4th UF Water Institute Symposium Abstract

   
Submitter's Name Syewoon Hwang
Session Name Poster Session: Impact of changing drivers on water resources
Poster Number 42
 
Author(s) Syewoon Hwang,  Water Institute, University of Florida (Presenting Author)
  Wendy Graham,  Director, Water Institute, UF
   
  Assessing the future change of precipitation and reference evapotranspiration over Florida using ranked CMIP5 model ensemble
   
  The ultimate goal of this study is to assess future water vulnerability over Florida, based on the change in precipitation and evapotranspiration estimated using the most advanced Global Climate Model (GCM) ensemble. We evaluated the skills of CMIP5 (Climate Model Inter-comparison project, phase 5) climate models in reproducing retrospective climatology over the state of Florida for the key climate variables important from the hydrological and agricultural perspectives (i.e., precipitation (Precp), maximum and minimum temperature (Tmax and Tmin), wind speed (Ws), and relative humidity (Rhs)). The biases of raw CMIP5 were estimated using three different grid-based observational datasets as references. Based on the accuracy of various predictors such as mean climatology, temporal variability, extreme frequency, etc., the GCMs were ranked for each of the different reference datasets, climate variables, and predictors. The variation of the ranks was examined and rank-based GCM weights were assigned.
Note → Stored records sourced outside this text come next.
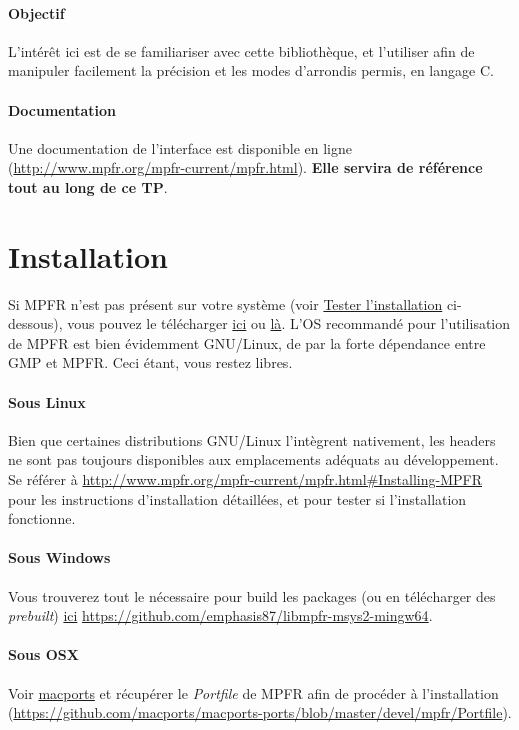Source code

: \documentclass[a4paper,11pt]{exam}
\begin{document}
\paragraph{Objectif} L'intérêt ici est de se familiariser avec cette bibliothèque, et l'utiliser afin de manipuler facilement la précision et les modes d'arrondis permis, en langage C.  
\paragraph{Documentation} Une documentation de l'interface est disponible en ligne (\url{http://www.mpfr.org/mpfr-current/mpfr.html}). \textbf{Elle servira de référence tout au long de ce TP}.

\section{Installation}
Si MPFR n'est pas présent sur votre système (voir \hyperref[testInstall]{Tester l'installation} ci-dessous), vous pouvez le télécharger \href{http://www.mpfr.org/}{ici} ou \href{https://ftp.gnu.org/gnu/mpfr/}{là}.
L'OS recommandé pour l'utilisation de MPFR est bien évidemment GNU/Linux, de par la forte dépendance entre GMP et MPFR. Ceci étant, vous restez libres.
\paragraph{Sous Linux}
Bien que certaines distributions GNU/Linux l'intègrent nativement, les headers ne sont pas toujours disponibles aux emplacements adéquats au développement.\\
Se référer à \url{http://www.mpfr.org/mpfr-current/mpfr.html\#Installing-MPFR} pour les instructions d'installation détaillées, et pour tester si l'installation fonctionne.

\paragraph{Sous Windows}
Vous trouverez tout le nécessaire pour build les packages (ou en télécharger des \emph{prebuilt}) \href{https://github.com/emphasis87/libmpfr-msys2-mingw64}{ici} \url{https://github.com/emphasis87/libmpfr-msys2-mingw64}.

\paragraph{Sous OSX} 
Voir \href{https://github.com/macports/macports-ports}{macports} et récupérer le \emph{Portfile} de MPFR afin de procéder à l'installation (\url{https://github.com/macports/macports-ports/blob/master/devel/mpfr/Portfile}).
\end{document}
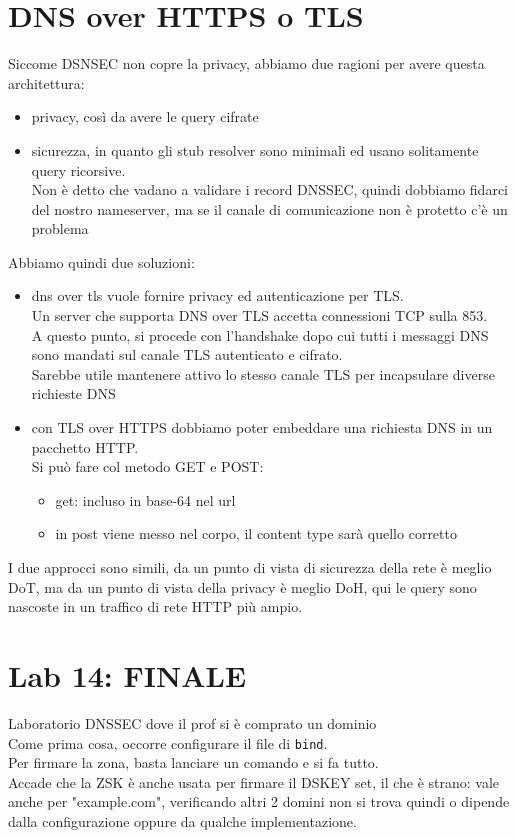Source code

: \documentclass[12pt, oneside]{extbook} %
\begin{document}
\section{DNS over HTTPS o TLS}
Siccome DSNSEC non copre la privacy, abbiamo due ragioni per avere questa architettura:
\begin{itemize}
	\item privacy, così da avere le query cifrate
	\item sicurezza, in quanto gli stub resolver sono minimali ed usano solitamente query ricorsive.
    \\Non è detto che vadano a validare i record DNSSEC, quindi dobbiamo fidarci del nostro nameserver, ma se il canale di comunicazione non è protetto c'è un problema
\end{itemize}
Abbiamo quindi due soluzioni:
\begin{itemize}
	\item dns over tls vuole fornire privacy ed autenticazione per TLS.
    \\Un server che supporta DNS over TLS accetta connessioni TCP sulla 853.
    \\A questo punto, si procede con l'handshake dopo cui tutti i messaggi DNS sono mandati sul canale TLS autenticato e cifrato.
    \\Sarebbe utile mantenere attivo lo stesso canale TLS per incapsulare diverse richieste DNS
	\item con TLS over HTTPS dobbiamo poter embeddare una richiesta DNS in un pacchetto HTTP.
    \\Si può fare col metodo GET e POST:
	\begin{itemize}
		\item get: incluso in base-64 nel url
		\item in post viene messo nel corpo, il content type sarà quello corretto
	\end{itemize}
\end{itemize}
I due approcci sono simili, da un punto di vista di sicurezza della rete è meglio DoT, ma da un punto di vista della privacy è meglio DoH, qui le query sono nascoste in un traffico di rete HTTP più ampio.

\section{Lab 14: FINALE}
Laboratorio DNSSEC dove il prof si è comprato un dominio
\\Come prima cosa, occorre configurare il file di \texttt{bind}.
\\Per firmare la zona, basta lanciare un comando e si fa tutto.
\\Accade che la ZSK è anche usata per firmare il DSKEY set, il che è strano: vale anche per "example.com", verificando altri 2 domini non si trova quindi o dipende dalla configurazione oppure da qualche implementazione.
\end{document}

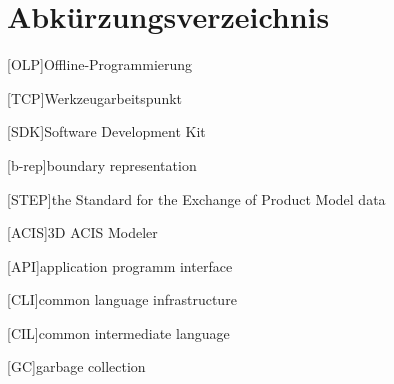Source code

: \documentclass[14pt,a4paper,titlepage]{article}
\begin{document}
	\section*{Abkürzungsverzeichnis}
	\begin{acronym}[OLP]
		[OLP]{Offline-Programmierung}
	\end{acronym}
	\begin{acronym}[TCP]
		[TCP]{Werkzeugarbeitspunkt}
	\end{acronym}
	\begin{acronym}[SDK]
		[SDK]{Software Development Kit}
	\end{acronym}
	\begin{acronym}[b-rep]
		[b-rep]{boundary representation}
	\end{acronym}
	\begin{acronym}[step]
		{the Standard for the Exchange of Product Model data}
	\end{acronym}
	\begin{acronym}[acis]
		{3D ACIS Modeler}
	\end{acronym}
	\begin{acronym}[api]
		[API]{application programm interface}
	\end{acronym}
	\begin{acronym}[cli]
		[CLI]{common language infrastructure}
	\end{acronym}
	\begin{acronym}[cil]
		[CIL]{common intermediate language}
	\end{acronym}
	\begin{acronym}[gc]
	[GC]{garbage collection}
	\end{acronym}
\end{document}
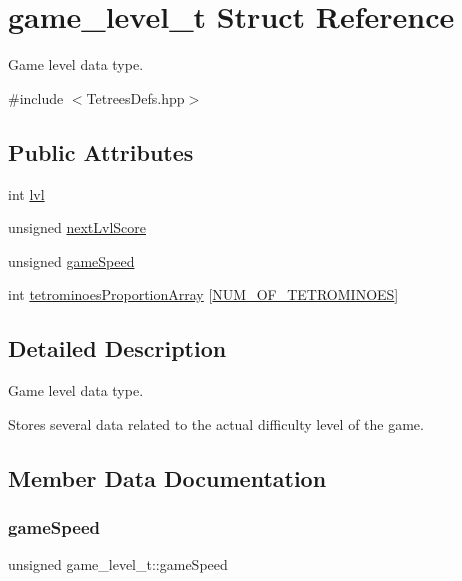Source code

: \hypertarget{structgame__level__t}{}\section{game\+\_\+level\+\_\+t Struct Reference}
\label{structgame__level__t}


Game level data type.  




{\ttfamily \#include $<$Tetrees\+Defs.\+hpp$>$}

\subsection*{Public Attributes}
\begin{DoxyCompactItemize}
\item 
int \hyperlink{structgame__level__t_ab80383a9c51e3ad25cda4df0a7df8df2}{lvl}
\item 
unsigned \hyperlink{structgame__level__t_a9f5f86c9c90bebdd20950d74bf2dd450}{next\+Lvl\+Score}
\item 
unsigned \hyperlink{structgame__level__t_a2501f9b624ec9cf7788649127e111a33}{game\+Speed}
\item 
int \hyperlink{structgame__level__t_abcef20ad8f4df7d270a4d5111ac8d85a}{tetrominoes\+Proportion\+Array} \mbox{[}\hyperlink{TetreesDefs_8hpp_a69fa4aa1afe74f7f9ec42bf1e07ddf28}{N\+U\+M\+\_\+\+O\+F\+\_\+\+T\+E\+T\+R\+O\+M\+I\+N\+O\+ES}\mbox{]}
\end{DoxyCompactItemize}


\subsection{Detailed Description}
Game level data type. 

Stores several data related to the actual difficulty level of the game. 

\subsection{Member Data Documentation}
\mbox{\label{structgame__level__t_a2501f9b624ec9cf7788649127e111a33}} 
\subsubsection{\texorpdfstring{game\+Speed}{gameSpeed}}
{\footnotesize\ttfamily unsigned game\+\_\+level\+\_\+t\+::game\+Speed}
The weights were then used to develop future ensembles (for 4 different RCP gas-emission scenarios) for the annual cycle of monthly mean and variance of precipitation and reference evapotranspiration (ETo). Finally the differences between the retrospective and future ensembles were investigated to assess future climate change impacts on water vulnerability using simple indices (e.g., ETo/Precp, drought index, and standardized Precp index). The uncertainties of the assessment were quantified by the spread range of ensembles and a reliability factor for the GCMs estimated using a measure of model biases and convergence criterion.